# Basic statistics

## VARIABLES

### Qualitative vs Quantitative variables

Qualitative variables are categorical items, whereas quantitative variables have a numerical value associated.
Qualitative example: Blood group
Quantitative example: Temperature

### Discrete vs Continuous variables

Quantitative variables can be split into discrete (counted to an exact figure) or continuous, which can’t be measured precisely so need to be rounded.
Discrete example: No of children in a family
Continuous example: A length measured to the nearest cm

### Random variables

A variable that takes on numerical values with a chance experiment. Discrete random variables only have a specific number of numerical values.

### Class intervals

Class intervals can be used to categorise continuous quantitative variables e.g. lengths grouped at 10cm intervals 0-10cm, 10-20cm, etc. This effectively turns them into a qualitative variable, making them easier to summarise on your reports.

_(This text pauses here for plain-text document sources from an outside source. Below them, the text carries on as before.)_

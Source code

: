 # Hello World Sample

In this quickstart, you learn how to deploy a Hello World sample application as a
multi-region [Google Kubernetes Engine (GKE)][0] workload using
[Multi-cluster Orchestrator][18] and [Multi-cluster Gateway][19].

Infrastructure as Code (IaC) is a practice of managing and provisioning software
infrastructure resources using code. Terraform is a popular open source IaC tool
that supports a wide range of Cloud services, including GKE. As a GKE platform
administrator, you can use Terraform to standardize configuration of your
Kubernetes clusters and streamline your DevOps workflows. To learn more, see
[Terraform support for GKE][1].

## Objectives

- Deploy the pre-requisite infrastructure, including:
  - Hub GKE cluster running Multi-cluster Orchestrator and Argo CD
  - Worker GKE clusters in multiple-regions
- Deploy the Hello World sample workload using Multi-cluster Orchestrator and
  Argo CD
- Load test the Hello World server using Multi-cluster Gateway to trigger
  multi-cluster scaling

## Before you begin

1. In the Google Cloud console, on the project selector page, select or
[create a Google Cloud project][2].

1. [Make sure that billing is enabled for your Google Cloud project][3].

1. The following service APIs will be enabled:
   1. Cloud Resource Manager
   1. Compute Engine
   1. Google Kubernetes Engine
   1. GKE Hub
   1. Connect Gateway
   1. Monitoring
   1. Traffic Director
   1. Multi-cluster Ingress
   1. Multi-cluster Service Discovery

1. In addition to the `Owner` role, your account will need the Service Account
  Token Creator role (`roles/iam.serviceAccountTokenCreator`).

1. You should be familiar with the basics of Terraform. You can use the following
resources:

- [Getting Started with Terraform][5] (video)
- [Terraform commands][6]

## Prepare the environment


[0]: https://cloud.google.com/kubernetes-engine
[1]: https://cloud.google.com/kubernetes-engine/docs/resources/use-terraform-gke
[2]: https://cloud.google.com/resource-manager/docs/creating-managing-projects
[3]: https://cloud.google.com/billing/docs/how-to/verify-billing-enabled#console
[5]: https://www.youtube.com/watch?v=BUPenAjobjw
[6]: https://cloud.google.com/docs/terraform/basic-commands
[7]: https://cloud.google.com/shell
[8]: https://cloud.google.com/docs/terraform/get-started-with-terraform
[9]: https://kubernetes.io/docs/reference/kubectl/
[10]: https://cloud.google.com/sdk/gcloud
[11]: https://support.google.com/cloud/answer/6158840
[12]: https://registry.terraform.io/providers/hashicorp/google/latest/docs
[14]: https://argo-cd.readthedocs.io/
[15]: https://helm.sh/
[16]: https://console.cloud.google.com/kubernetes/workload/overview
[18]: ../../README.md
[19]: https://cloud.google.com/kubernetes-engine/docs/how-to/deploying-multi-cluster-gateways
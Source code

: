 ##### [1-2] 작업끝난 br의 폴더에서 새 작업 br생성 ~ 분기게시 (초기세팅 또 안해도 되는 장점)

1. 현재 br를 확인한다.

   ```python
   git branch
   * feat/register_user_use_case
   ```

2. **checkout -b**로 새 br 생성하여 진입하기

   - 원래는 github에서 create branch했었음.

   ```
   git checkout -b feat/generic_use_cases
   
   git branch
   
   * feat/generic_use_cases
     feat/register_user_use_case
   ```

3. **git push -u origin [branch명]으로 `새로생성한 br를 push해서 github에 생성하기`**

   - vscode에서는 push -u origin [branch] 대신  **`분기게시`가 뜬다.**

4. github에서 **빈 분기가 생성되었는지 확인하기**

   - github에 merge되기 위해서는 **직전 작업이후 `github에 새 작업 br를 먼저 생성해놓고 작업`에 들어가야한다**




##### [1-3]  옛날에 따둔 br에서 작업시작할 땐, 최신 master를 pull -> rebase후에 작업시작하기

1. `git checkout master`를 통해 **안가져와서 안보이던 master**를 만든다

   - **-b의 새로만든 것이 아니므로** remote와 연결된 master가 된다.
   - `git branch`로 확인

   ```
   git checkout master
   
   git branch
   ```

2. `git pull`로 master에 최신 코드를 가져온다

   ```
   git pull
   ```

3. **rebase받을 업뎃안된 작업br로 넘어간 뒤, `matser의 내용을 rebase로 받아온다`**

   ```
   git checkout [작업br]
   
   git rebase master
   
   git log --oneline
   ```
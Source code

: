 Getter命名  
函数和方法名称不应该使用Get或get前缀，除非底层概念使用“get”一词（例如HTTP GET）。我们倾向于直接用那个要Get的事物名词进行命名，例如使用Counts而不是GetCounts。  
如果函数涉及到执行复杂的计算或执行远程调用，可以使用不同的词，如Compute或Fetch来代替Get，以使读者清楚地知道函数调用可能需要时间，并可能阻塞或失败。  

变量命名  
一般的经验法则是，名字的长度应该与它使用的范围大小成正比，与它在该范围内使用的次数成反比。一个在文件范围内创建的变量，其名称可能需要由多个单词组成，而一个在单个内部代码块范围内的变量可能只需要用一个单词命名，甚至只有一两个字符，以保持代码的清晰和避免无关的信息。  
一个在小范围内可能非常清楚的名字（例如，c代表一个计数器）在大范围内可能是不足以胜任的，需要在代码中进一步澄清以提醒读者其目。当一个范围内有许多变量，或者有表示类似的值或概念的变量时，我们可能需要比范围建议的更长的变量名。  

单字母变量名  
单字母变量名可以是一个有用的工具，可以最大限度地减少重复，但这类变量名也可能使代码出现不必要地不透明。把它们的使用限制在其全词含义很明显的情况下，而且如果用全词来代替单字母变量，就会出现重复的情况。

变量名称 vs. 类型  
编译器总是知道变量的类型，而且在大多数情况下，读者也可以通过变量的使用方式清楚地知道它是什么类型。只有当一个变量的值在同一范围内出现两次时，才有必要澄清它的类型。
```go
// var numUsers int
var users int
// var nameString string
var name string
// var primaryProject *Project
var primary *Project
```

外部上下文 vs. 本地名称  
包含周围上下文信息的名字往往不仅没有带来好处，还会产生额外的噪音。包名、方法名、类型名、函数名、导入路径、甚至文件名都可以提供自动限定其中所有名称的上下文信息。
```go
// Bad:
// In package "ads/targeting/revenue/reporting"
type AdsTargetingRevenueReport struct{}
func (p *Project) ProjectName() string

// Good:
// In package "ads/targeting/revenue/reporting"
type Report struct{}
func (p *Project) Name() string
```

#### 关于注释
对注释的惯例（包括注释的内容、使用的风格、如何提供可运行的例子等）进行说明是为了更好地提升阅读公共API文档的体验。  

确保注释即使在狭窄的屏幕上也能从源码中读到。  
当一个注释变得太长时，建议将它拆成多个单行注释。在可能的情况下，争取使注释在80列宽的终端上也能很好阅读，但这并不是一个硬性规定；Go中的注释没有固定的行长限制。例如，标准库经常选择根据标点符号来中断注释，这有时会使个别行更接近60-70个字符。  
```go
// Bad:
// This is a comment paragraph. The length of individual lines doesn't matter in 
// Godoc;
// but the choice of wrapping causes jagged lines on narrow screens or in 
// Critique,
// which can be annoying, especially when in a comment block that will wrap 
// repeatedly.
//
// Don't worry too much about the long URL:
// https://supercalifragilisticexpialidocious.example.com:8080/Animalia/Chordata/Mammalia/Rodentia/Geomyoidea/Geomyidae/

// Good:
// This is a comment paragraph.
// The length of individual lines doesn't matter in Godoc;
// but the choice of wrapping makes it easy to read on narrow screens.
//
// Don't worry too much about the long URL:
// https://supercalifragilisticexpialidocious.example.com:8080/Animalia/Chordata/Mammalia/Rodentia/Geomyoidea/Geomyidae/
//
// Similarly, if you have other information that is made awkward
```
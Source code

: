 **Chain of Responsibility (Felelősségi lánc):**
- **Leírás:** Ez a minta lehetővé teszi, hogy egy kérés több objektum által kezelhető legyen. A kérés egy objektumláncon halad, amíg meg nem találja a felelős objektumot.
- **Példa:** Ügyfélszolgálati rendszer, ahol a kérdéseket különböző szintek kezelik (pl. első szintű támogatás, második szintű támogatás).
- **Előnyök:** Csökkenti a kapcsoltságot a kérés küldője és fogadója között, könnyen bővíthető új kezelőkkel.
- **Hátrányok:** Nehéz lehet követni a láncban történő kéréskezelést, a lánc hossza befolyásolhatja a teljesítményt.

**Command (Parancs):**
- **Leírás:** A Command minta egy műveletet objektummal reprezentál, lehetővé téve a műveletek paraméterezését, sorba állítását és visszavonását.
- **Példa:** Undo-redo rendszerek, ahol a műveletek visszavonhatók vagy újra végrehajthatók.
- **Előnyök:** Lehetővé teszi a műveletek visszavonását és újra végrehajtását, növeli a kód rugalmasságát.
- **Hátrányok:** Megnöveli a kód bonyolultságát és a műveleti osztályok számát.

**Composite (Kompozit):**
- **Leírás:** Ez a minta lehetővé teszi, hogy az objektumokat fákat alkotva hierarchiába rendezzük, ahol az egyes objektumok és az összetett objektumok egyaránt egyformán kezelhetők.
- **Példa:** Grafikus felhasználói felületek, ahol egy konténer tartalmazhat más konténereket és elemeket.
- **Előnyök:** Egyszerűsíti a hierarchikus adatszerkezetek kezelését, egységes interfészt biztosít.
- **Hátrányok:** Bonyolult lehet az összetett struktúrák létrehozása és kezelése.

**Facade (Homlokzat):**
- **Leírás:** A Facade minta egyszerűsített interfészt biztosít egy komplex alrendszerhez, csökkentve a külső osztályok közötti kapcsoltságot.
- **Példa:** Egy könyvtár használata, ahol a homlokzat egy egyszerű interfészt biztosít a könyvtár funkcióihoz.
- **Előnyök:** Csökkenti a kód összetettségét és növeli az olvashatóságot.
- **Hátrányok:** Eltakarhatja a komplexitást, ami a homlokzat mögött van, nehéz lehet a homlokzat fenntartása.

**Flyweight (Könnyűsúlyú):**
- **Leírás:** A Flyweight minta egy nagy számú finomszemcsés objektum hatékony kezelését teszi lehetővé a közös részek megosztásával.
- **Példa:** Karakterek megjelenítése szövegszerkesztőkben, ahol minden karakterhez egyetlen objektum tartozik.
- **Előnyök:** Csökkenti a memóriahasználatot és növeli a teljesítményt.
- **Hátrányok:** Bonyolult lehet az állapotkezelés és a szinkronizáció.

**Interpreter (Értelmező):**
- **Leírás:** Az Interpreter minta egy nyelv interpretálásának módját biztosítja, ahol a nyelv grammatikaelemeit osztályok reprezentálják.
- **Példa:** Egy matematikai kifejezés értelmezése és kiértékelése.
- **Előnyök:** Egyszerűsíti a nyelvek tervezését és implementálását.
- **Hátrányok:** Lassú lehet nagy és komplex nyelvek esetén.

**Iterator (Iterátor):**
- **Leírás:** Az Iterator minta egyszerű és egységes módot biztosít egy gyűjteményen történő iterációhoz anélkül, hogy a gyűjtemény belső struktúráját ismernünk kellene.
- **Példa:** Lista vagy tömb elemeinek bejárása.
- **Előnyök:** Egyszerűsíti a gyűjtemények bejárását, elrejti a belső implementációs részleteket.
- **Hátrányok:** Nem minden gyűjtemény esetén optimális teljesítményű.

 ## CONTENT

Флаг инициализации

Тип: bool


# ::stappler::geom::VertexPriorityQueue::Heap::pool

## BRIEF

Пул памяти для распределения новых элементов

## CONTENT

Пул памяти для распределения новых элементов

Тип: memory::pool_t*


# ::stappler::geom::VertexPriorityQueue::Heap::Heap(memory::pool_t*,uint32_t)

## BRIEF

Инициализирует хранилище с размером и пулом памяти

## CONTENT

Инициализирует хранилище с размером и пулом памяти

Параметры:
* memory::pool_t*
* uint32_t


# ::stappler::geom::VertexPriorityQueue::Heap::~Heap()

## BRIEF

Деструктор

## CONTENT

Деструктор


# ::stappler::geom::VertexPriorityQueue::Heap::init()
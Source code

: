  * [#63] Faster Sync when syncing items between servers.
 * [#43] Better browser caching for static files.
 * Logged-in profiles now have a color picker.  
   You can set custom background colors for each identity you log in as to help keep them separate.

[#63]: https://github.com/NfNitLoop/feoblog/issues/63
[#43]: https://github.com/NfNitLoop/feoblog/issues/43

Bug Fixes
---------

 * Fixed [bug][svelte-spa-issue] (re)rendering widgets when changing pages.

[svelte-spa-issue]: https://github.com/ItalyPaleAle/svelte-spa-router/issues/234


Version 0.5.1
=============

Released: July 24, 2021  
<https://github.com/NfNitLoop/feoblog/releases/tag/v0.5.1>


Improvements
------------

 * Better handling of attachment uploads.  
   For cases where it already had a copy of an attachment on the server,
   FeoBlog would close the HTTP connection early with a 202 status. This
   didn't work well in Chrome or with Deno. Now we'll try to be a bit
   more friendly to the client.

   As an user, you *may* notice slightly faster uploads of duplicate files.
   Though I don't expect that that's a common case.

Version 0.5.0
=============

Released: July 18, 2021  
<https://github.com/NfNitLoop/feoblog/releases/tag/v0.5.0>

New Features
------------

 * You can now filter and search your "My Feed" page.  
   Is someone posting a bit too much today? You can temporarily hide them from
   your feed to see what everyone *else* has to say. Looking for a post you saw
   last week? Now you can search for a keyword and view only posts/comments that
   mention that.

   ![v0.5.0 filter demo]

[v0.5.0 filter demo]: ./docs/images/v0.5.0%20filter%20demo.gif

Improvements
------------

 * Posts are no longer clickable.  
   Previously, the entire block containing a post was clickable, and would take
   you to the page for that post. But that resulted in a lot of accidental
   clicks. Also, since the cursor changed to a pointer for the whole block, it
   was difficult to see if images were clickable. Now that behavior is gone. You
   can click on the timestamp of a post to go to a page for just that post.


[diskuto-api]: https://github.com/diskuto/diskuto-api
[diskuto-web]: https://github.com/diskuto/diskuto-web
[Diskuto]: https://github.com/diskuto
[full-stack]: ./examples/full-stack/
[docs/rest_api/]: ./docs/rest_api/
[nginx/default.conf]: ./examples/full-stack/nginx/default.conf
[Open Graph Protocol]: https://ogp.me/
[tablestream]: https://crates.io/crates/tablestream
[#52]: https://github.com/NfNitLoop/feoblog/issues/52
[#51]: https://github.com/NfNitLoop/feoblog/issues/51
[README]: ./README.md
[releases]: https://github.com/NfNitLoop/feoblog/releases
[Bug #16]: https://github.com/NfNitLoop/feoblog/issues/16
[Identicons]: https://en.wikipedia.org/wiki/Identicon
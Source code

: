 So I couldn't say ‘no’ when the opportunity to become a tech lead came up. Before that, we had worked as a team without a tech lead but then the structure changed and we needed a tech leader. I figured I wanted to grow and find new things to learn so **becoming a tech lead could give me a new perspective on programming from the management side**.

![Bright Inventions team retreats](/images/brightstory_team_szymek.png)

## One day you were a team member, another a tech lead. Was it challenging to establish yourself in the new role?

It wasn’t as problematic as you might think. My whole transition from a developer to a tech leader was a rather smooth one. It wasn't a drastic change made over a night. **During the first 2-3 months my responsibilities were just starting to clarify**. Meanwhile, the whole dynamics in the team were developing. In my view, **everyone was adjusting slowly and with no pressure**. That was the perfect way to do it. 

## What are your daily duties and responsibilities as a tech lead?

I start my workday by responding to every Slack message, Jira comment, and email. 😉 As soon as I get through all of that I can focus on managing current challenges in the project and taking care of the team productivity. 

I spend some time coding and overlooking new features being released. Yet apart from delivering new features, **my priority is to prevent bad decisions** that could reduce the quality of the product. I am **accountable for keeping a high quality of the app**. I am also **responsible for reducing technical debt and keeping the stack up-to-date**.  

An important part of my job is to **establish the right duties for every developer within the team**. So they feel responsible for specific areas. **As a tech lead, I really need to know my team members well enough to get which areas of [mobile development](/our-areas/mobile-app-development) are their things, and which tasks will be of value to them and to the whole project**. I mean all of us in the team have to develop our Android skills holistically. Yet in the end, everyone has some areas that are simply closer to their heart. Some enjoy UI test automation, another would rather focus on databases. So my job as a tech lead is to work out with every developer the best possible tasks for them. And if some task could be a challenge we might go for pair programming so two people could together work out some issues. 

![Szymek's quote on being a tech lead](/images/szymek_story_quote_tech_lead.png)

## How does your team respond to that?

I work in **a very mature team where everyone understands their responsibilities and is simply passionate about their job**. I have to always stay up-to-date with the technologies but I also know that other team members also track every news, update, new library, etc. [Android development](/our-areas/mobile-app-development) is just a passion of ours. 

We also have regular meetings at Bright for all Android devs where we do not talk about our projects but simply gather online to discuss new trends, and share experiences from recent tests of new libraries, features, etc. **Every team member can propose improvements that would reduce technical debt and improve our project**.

### Primary data vs secondary data

Primary data is directly collected for the experiment, whereas secondary data comes from an external source.

### Scaling

Qualitative variables can be summarised by scales as well as class intervals.

Nominal scales are unordered scales where the category names follow no logical order e.g. gender:
– Male
– Female

Ordinal scales are scales with a logical order e.g. survey responses of:
– Strongly Agree
– Agree
– Neutral
– Disagree
– Strongly Disagree

### Univariate and bivariate data

Univariate data comes from one source only. Bivariate data is two different dependent variables from the same population. The relationship between bivariates can be tracked effectively using scatter plot charts.

Univariate example: Attendance figures for a football team
Bivariate example: Attendance figures for a football team compared with matchday beer sale figures

### Five-number summary

The five-number summary of a variable consists of its minimum value, the first quartile (Q1), Q2, Q3 and its maximum value.

### Correlation

Correlation is a way of measuring the relationship between two variables. You can use the CORREL function in Excel to return the correlation coefficient between two variables.

A value of +1 indicates a perfect positive correlation meaning an increase in one is associated with an increase in the other. -1 would be a perfect negative correlation, where an increase in one field is associated with a decrease in the other. However it is important to remember correlation is not necessarily causation.

## SAMPLING

### Sample statistics

In an ideal world, you have data for the full population and can work with the overall distribution however this is rarely the case. Usually you only have a sample of the data to work from, so you use sample statistics such as the mean and standard deviation to approximate the parameters of the full population. The larger the sample, the more accurate your conclusions are going to be.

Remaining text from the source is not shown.